==== DATA TO USE ====
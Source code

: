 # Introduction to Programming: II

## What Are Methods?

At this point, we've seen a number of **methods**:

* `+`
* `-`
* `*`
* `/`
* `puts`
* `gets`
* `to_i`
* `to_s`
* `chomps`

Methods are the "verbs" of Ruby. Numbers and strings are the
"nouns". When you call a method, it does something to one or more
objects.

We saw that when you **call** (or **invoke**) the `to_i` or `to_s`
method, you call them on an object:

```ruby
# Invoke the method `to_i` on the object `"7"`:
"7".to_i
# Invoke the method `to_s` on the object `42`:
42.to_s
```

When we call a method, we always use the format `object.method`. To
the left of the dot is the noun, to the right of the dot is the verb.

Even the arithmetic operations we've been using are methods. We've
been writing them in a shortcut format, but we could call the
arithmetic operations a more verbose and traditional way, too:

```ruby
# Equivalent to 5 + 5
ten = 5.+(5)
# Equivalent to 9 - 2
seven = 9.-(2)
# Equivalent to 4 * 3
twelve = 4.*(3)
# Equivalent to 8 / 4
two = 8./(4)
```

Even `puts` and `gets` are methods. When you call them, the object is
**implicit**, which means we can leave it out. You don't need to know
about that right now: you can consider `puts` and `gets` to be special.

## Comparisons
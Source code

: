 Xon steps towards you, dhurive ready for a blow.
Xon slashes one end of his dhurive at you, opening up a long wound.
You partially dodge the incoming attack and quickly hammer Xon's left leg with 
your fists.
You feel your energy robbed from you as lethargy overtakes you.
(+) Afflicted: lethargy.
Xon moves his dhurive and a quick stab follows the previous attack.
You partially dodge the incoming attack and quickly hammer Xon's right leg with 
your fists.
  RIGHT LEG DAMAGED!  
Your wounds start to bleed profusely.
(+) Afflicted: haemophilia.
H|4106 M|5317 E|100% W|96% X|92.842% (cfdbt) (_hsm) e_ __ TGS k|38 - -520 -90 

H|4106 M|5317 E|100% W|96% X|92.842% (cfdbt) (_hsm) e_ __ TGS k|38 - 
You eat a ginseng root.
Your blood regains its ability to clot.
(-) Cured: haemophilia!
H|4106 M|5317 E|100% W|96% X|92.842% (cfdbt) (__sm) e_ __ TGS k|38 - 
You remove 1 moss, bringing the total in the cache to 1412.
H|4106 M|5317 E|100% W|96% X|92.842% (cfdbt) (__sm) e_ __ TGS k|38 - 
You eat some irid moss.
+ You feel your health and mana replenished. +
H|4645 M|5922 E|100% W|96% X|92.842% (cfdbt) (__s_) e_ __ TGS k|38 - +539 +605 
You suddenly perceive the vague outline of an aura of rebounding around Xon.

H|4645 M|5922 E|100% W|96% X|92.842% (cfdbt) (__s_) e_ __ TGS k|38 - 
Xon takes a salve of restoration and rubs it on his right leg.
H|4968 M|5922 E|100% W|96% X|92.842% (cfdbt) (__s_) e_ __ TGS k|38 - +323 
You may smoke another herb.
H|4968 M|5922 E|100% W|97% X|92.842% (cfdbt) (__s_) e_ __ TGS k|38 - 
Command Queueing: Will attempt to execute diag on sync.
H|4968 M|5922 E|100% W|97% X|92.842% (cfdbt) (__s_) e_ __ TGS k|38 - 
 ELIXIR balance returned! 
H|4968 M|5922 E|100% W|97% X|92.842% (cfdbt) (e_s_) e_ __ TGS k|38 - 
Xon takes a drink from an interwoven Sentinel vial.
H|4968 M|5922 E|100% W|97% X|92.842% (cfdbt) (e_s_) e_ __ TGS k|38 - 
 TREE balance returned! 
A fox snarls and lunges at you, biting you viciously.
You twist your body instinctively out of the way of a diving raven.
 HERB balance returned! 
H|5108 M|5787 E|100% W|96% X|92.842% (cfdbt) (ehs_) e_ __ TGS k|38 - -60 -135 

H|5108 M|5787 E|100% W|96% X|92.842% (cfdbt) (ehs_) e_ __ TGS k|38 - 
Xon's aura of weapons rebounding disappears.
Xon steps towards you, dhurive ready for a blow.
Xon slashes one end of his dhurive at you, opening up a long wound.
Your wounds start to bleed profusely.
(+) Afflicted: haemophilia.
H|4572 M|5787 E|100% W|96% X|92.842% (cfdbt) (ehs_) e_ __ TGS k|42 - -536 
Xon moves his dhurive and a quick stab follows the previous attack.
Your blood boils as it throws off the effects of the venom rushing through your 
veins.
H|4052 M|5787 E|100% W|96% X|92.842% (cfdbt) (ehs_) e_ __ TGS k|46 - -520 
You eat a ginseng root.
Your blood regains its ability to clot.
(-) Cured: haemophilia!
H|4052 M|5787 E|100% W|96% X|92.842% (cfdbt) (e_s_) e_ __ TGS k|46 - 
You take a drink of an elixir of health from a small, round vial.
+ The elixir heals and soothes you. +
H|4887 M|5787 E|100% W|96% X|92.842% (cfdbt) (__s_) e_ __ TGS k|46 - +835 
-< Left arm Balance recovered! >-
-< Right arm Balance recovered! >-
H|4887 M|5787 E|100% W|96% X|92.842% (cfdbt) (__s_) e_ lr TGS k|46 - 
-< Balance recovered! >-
====
WORK REQUIRED: Take the records and restate them word for word.

SOLUTION TO THE EXERCISE:
Source code

: # Introduction to Programming: II

## What Are Methods?

At this point, we've seen a number of **methods**:

* `+`
* `-`
* `*`
* `/`
* `puts`
* `gets`
* `to_i`
* `to_s`
* `chomps`

Methods are the "verbs" of Ruby. Numbers and strings are the
"nouns". When you call a method, it does something to one or more
objects.

We saw that when you **call** (or **invoke**) the `to_i` or `to_s`
method, you call them on an object:

```ruby
# Invoke the method `to_i` on the object `"7"`:
"7".to_i
# Invoke the method `to_s` on the object `42`:
42.to_s
```

When we call a method, we always use the format `object.method`. To
the left of the dot is the noun, to the right of the dot is the verb.

Even the arithmetic operations we've been using are methods. We've
been writing them in a shortcut format, but we could call the
arithmetic operations a more verbose and traditional way, too:

```ruby
# Equivalent to 5 + 5
ten = 5.+(5)
# Equivalent to 9 - 2
seven = 9.-(2)
# Equivalent to 4 * 3
twelve = 4.*(3)
# Equivalent to 8 / 4
two = 8./(4)
```

Even `puts` and `gets` are methods. When you call them, the object is
**implicit**, which means we can leave it out. You don't need to know
about that right now: you can consider `puts` and `gets` to be special.

## Comparisons
Source code

: Xon steps towards you, dhurive ready for a blow.
Xon slashes one end of his dhurive at you, opening up a long wound.
You partially dodge the incoming attack and quickly hammer Xon's left leg with 
your fists.
You feel your energy robbed from you as lethargy overtakes you.
(+) Afflicted: lethargy.
Xon moves his dhurive and a quick stab follows the previous attack.
You partially dodge the incoming attack and quickly hammer Xon's right leg with 
your fists.
  RIGHT LEG DAMAGED!  
Your wounds start to bleed profusely.
(+) Afflicted: haemophilia.
H|4106 M|5317 E|100% W|96% X|92.842% (cfdbt) (_hsm) e_ __ TGS k|38 - -520 -90 

H|4106 M|5317 E|100% W|96% X|92.842% (cfdbt) (_hsm) e_ __ TGS k|38 - 
You eat a ginseng root.
Your blood regains its ability to clot.
(-) Cured: haemophilia!
H|4106 M|5317 E|100% W|96% X|92.842% (cfdbt) (__sm) e_ __ TGS k|38 - 
You remove 1 moss, bringing the total in the cache to 1412.
H|4106 M|5317 E|100% W|96% X|92.842% (cfdbt) (__sm) e_ __ TGS k|38 - 
You eat some irid moss.
+ You feel your health and mana replenished. +
H|4645 M|5922 E|100% W|96% X|92.842% (cfdbt) (__s_) e_ __ TGS k|38 - +539 +605 
You suddenly perceive the vague outline of an aura of rebounding around Xon.

H|4645 M|5922 E|100% W|96% X|92.842% (cfdbt) (__s_) e_ __ TGS k|38 - 
Xon takes a salve of restoration and rubs it on his right leg.
H|4968 M|5922 E|100% W|96% X|92.842% (cfdbt) (__s_) e_ __ TGS k|38 - +323 
You may smoke another herb.
H|4968 M|5922 E|100% W|97% X|92.842% (cfdbt) (__s_) e_ __ TGS k|38 - 
Command Queueing: Will attempt to execute diag on sync.
H|4968 M|5922 E|100% W|97% X|92.842% (cfdbt) (__s_) e_ __ TGS k|38 - 
 ELIXIR balance returned! 
H|4968 M|5922 E|100% W|97% X|92.842% (cfdbt) (e_s_) e_ __ TGS k|38 - 
Xon takes a drink from an interwoven Sentinel vial.
H|4968 M|5922 E|100% W|97% X|92.842% (cfdbt) (e_s_) e_ __ TGS k|38 - 
 TREE balance returned! 
A fox snarls and lunges at you, biting you viciously.
You twist your body instinctively out of the way of a diving raven.
 HERB balance returned! 
H|5108 M|5787 E|100% W|96% X|92.842% (cfdbt) (ehs_) e_ __ TGS k|38 - -60 -135 

H|5108 M|5787 E|100% W|96% X|92.842% (cfdbt) (ehs_) e_ __ TGS k|38 - 
Xon's aura of weapons rebounding disappears.
Xon steps towards you, dhurive ready for a blow.
Xon slashes one end of his dhurive at you, opening up a long wound.
Your wounds start to bleed profusely.
(+) Afflicted: haemophilia.
H|4572 M|5787 E|100% W|96% X|92.842% (cfdbt) (ehs_) e_ __ TGS k|42 - -536 
Xon moves his dhurive and a quick stab follows the previous attack.
Your blood boils as it throws off the effects of the venom rushing through your 
veins.
H|4052 M|5787 E|100% W|96% X|92.842% (cfdbt) (ehs_) e_ __ TGS k|46 - -520 
You eat a ginseng root.
Your blood regains its ability to clot.
(-) Cured: haemophilia!
H|4052 M|5787 E|100% W|96% X|92.842% (cfdbt) (e_s_) e_ __ TGS k|46 - 
You take a drink of an elixir of health from a small, round vial.
+ The elixir heals and soothes you. +
H|4887 M|5787 E|100% W|96% X|92.842% (cfdbt) (__s_) e_ __ TGS k|46 - +835 
-< Left arm Balance recovered! >-
-< Right arm Balance recovered! >-
H|4887 M|5787 E|100% W|96% X|92.842% (cfdbt) (__s_) e_ lr TGS k|46 - 
-< Balance recovered! >-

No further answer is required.